Vorbild-Funktion für Patienten

Ich bin jetzt seit vier Wochen auf der Station für Magersüchtige (Magersucht = Anorexia nervosa) – kein Zufall, dass ich genau dorthin gekommen bin. Leider ist die traurige Wahrheit, dass oft auch Leistungssportler in stationärer Behandlung anzutreffen sind. Aber nicht nur da sollte ich therapeutisch bei den Patienten anknüpfen. Leistungsdruck, Ernährung, Selbstbewusstsein und Selbstwertgefühl begleiten einen Sportler durchs Leben – die anorektischen Patienten auch, nur auf eine andere Art. An den Stellen, wo die Psychologen kein offenes Ohr mehr bekommen, schenken die Patienten ihre Aufmerksamkeit eher der jungen Sportlerin, die erfahrungsbedingt Fragen beantworten. Außerdem kann sie diese vielleicht auch auf einer anderen Ebene abholen, weil sie noch keine Psychologin ist, die unangenehme Gespräche führt. Praktisch gelte ich in meiner Funktion ein wenig als Vorbild.

Aufgrund der Ferienzeit sind aktuell einige Kollegen im Urlaub, so auch die Bewegungstherapeuten. Nicht nur Patienten mit Depressionen, Angststörungen etc. dürfen beziehungsweise sollen Sport machen, tatsächlich auch anorektische Patienten, die außerhalb eines lebensbedrohlichen Gewichtes liegen, dürfen in die Bewegungstherapie. Bewegungstherapie ist leider kein geschützter Begriff – mit einer Trainerlizenz ist man bereit, als Bewegungstherapeut zu arbeiten. An Kliniken wird kein Unterschied gemacht, ob studierter Sportwissenschaftler oder „nur“ lizenzierter Personal Trainer. Ohne Vorerfahrung mit Patienten darf man diese trainieren. Leider ein schwieriges Thema, aber trotz alldem habe ich bis jetzt nur Gutes von der Bewegungstherapie in dieser psychiatrischen Einrichtung gehört.

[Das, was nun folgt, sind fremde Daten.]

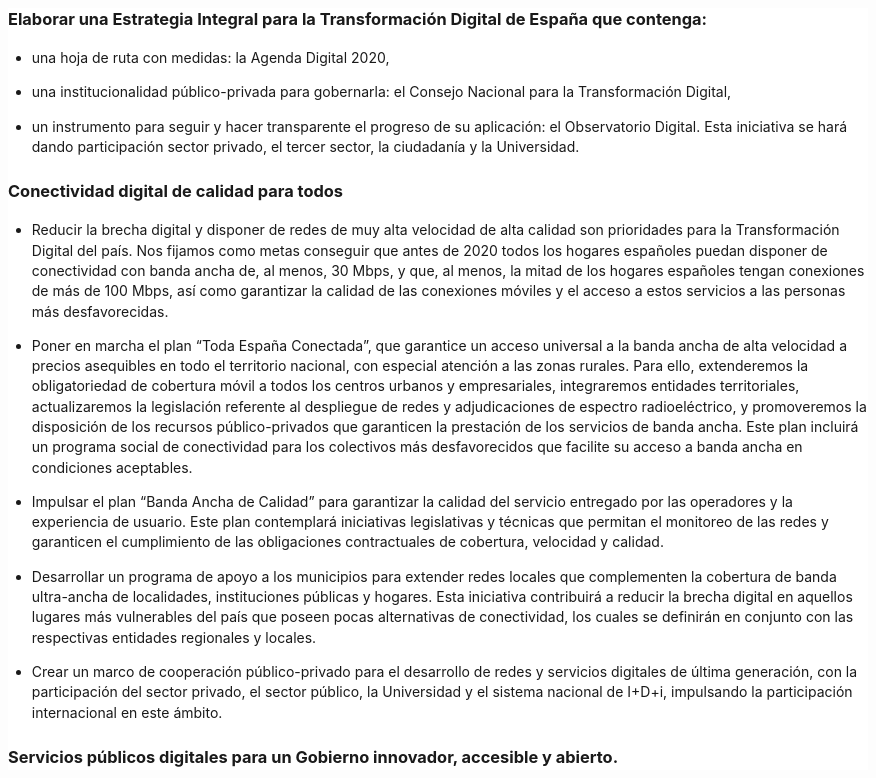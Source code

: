 
### Elaborar una Estrategia Integral para la Transformación Digital de España que contenga:

- una hoja de ruta con medidas: la Agenda Digital 2020,

- una institucionalidad público-privada para gobernarla: el Consejo Nacional
para la Transformación Digital,

- un instrumento para seguir y hacer transparente el progreso de su aplicación:
el Observatorio Digital. Esta iniciativa se hará dando participación sector
privado, el tercer sector, la ciudadanía y la Universidad.

### Conectividad digital de calidad para todos

- Reducir la brecha digital y disponer de redes de muy alta velocidad de alta
calidad son prioridades para la Transformación Digital del país. Nos fijamos
como metas conseguir que antes de 2020 todos los hogares españoles puedan
disponer de conectividad con banda ancha de, al menos, 30 Mbps, y que, al
menos, la mitad de los hogares españoles tengan conexiones de más de 100
Mbps, así como garantizar la calidad de las conexiones móviles y el acceso a
estos servicios a las personas más desfavorecidas.

- Poner en marcha el plan “Toda España Conectada”, que garantice un acceso
universal a la banda ancha de alta velocidad a precios asequibles en todo
el territorio nacional, con especial atención a las zonas rurales. Para ello,
extenderemos la obligatoriedad de cobertura móvil a todos los centros urbanos
y empresariales, integraremos entidades territoriales, actualizaremos la
legislación referente al despliegue de redes y adjudicaciones de espectro
radioeléctrico, y promoveremos la disposición de los recursos público-privados
que garanticen la prestación de los servicios de banda ancha. Este plan incluirá
un programa social de conectividad para los colectivos más desfavorecidos que
facilite su acceso a banda ancha en condiciones aceptables.

- Impulsar el plan “Banda Ancha de Calidad” para garantizar la calidad del
servicio entregado por las operadores y la experiencia de usuario. Este plan
contemplará iniciativas legislativas y técnicas que permitan el monitoreo de
las redes y garanticen el cumplimiento de las obligaciones contractuales de
cobertura, velocidad y calidad.

- Desarrollar un programa de apoyo a los municipios para extender redes
locales que complementen la cobertura de banda ultra-ancha de localidades,
instituciones públicas y hogares. Esta iniciativa contribuirá a reducir la
brecha digital en aquellos lugares más vulnerables del país que poseen
pocas alternativas de conectividad, los cuales se definirán en conjunto con las
respectivas entidades regionales y locales.

- Crear un marco de cooperación público-privado para el desarrollo de redes y
servicios digitales de última generación, con la participación del sector privado,
el sector público, la Universidad y el sistema nacional de I+D+i, impulsando la
participación internacional en este ámbito.

### Servicios públicos digitales para un Gobierno innovador, accesible y abierto.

Als Bewegungstherapeutin gefragt

In der Zeit meines Praktikums mangelte es nun an Bewegungsmöglichkeiten. Also fragte mich meine Chefin, ob ich mit einigen Mädchen der Station in deren Körperbild-Therapiestunde eine Art therapeutisches Boxen machen möchte. Patienten mit Anorexie sind in der Regel sehr antriebslos und in sich gekehrt. Man muss oft mehrmals nachfragen, um überhaupt eine Reaktion von den Patienten zu erhalten. Trotzdem stehen dieser Eigenschaft eine unfassbare innere Stärke und Anspannung gegenüber. Es gehört eine enorme Kraft dazu, dauerhaft gegen die eigenen Grundbedürfnisse (Hunger, Durst) anzukämpfen. Anorektische Patienten stehen ständig „im Ring“: Sie tragen dabei zwei Kämpfe aus – den Kampf gegen sich selbst und den Kampf gegen die Krankheit. Ein Vergleich, den ich gerne in den Gruppenstunden benutzt habe.

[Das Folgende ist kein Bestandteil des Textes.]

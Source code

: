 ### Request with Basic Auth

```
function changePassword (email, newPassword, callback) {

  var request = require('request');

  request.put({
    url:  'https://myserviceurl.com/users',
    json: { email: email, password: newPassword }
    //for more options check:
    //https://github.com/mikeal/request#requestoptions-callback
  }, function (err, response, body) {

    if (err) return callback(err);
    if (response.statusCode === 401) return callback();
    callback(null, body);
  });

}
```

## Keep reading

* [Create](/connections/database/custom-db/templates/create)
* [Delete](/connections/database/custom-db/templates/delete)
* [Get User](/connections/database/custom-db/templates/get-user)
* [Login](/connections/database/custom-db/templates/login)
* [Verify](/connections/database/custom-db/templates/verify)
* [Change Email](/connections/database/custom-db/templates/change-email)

Das Schöne im Boxen ist, dass man seine ganze Energie und seine innere Anspannung aus sich heraus auf ein bestimmtes Objekt zentrieren kann. Genau das habe ich in meinem Training versucht, den Mädchen so gut wie möglich zu vermitteln.

Es hat mich unfassbar begeistert, dass selbst die stillsten und zurückgezogensten Patienten an den Pratzen aus sich herauskommen und ihre innere Anspannung lösen konnten. Das hat mir erneut gezeigt, wie positiv Kampfsport auf Menschen wirken und was er verändern kann. Und welchen Einfluss er generell auf unser emotionales Befinden hat.

Sarah Liegmann

Sarah Liegmann wurde am 26. Januar 2002 in Bonn geboren. Die Federgewichtlerin boxt seit 2021 als Profi, trainiert und lebt in Deutschland und in den USA. Liegmann alias „The Princess“ ist amtierende WBC-Junioren-Championesse. Zudem sicherte sich die frühere Kickboxerin den WM-Gürtel des Verbandes WBF.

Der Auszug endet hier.